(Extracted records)
___

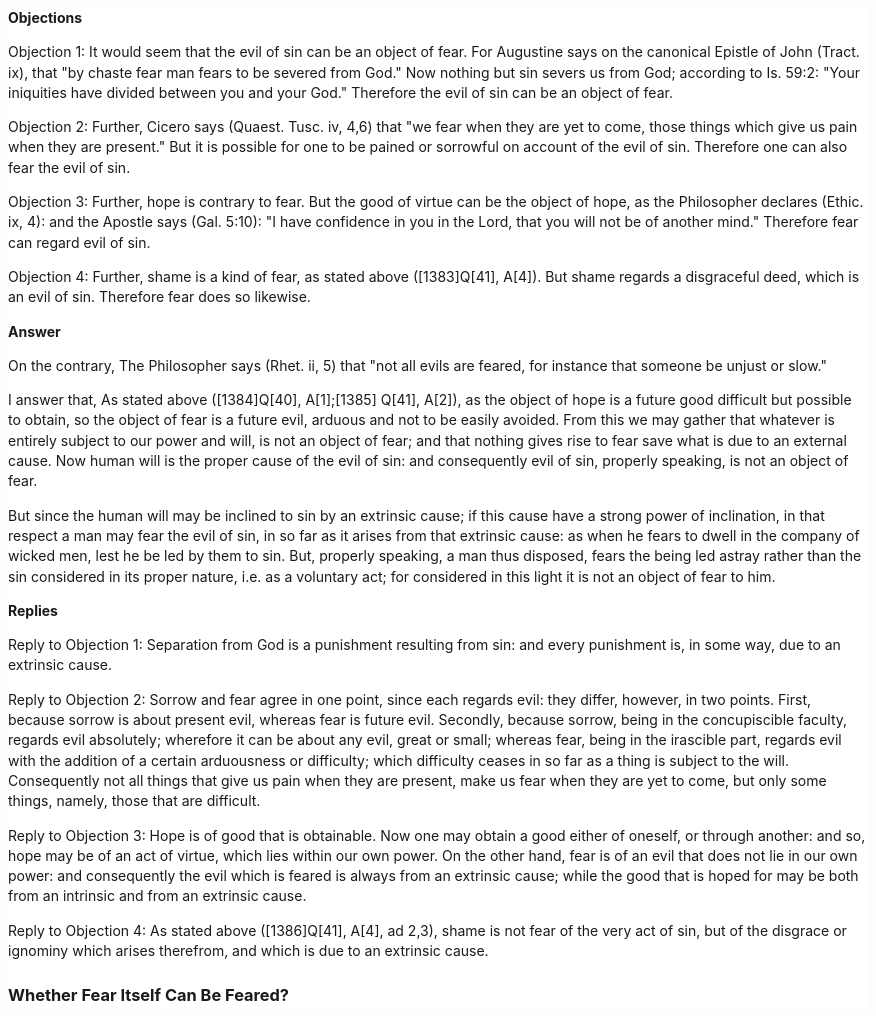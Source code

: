 **Objections**

Objection 1: It would seem that the evil of sin can be an object of fear. For Augustine says on the canonical Epistle of John (Tract. ix), that "by chaste fear man fears to be severed from God." Now nothing but sin severs us from God; according to Is. 59:2: "Your iniquities have divided between you and your God." Therefore the evil of sin can be an object of fear.

Objection 2: Further, Cicero says (Quaest. Tusc. iv, 4,6) that "we fear when they are yet to come, those things which give us pain when they are present." But it is possible for one to be pained or sorrowful on account of the evil of sin. Therefore one can also fear the evil of sin.

Objection 3: Further, hope is contrary to fear. But the good of virtue can be the object of hope, as the Philosopher declares (Ethic. ix, 4): and the Apostle says (Gal. 5:10): "I have confidence in you in the Lord, that you will not be of another mind." Therefore fear can regard evil of sin.

Objection 4: Further, shame is a kind of fear, as stated above ([1383]Q[41], A[4]). But shame regards a disgraceful deed, which is an evil of sin. Therefore fear does so likewise.

**Answer**

On the contrary, The Philosopher says (Rhet. ii, 5) that "not all evils are feared, for instance that someone be unjust or slow."

I answer that, As stated above ([1384]Q[40], A[1];[1385] Q[41], A[2]), as the object of hope is a future good difficult but possible to obtain, so the object of fear is a future evil, arduous and not to be easily avoided. From this we may gather that whatever is entirely subject to our power and will, is not an object of fear; and that nothing gives rise to fear save what is due to an external cause. Now human will is the proper cause of the evil of sin: and consequently evil of sin, properly speaking, is not an object of fear.

But since the human will may be inclined to sin by an extrinsic cause; if this cause have a strong power of inclination, in that respect a man may fear the evil of sin, in so far as it arises from that extrinsic cause: as when he fears to dwell in the company of wicked men, lest he be led by them to sin. But, properly speaking, a man thus disposed, fears the being led astray rather than the sin considered in its proper nature, i.e. as a voluntary act; for considered in this light it is not an object of fear to him.

**Replies**

Reply to Objection 1: Separation from God is a punishment resulting from sin: and every punishment is, in some way, due to an extrinsic cause.

Reply to Objection 2: Sorrow and fear agree in one point, since each regards evil: they differ, however, in two points. First, because sorrow is about present evil, whereas fear is future evil. Secondly, because sorrow, being in the concupiscible faculty, regards evil absolutely; wherefore it can be about any evil, great or small; whereas fear, being in the irascible part, regards evil with the addition of a certain arduousness or difficulty; which difficulty ceases in so far as a thing is subject to the will. Consequently not all things that give us pain when they are present, make us fear when they are yet to come, but only some things, namely, those that are difficult.

Reply to Objection 3: Hope is of good that is obtainable. Now one may obtain a good either of oneself, or through another: and so, hope may be of an act of virtue, which lies within our own power. On the other hand, fear is of an evil that does not lie in our own power: and consequently the evil which is feared is always from an extrinsic cause; while the good that is hoped for may be both from an intrinsic and from an extrinsic cause.

Reply to Objection 4: As stated above ([1386]Q[41], A[4], ad 2,3), shame is not fear of the very act of sin, but of the disgrace or ignominy which arises therefrom, and which is due to an extrinsic cause.
### Whether Fear Itself Can Be Feared?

___

WHAT YOU HAVE TO DO: Each line above from the one with "Objection 3: Further, hope" up to and including the one with "On the contrary, The" must be set down exactly, and no line outside that span may appear.

WRITTEN SOLUTION:
Objection 3: Further, hope is contrary to fear. But the good of virtue can be the object of hope, as the Philosopher declares (Ethic. ix, 4): and the Apostle says (Gal. 5:10): "I have confidence in you in the Lord, that you will not be of another mind." Therefore fear can regard evil of sin.

Objection 4: Further, shame is a kind of fear, as stated above ([1383]Q[41], A[4]). But shame regards a disgraceful deed, which is an evil of sin. Therefore fear does so likewise.

**Answer**

On the contrary, The Philosopher says (Rhet. ii, 5) that "not all evils are feared, for instance that someone be unjust or slow."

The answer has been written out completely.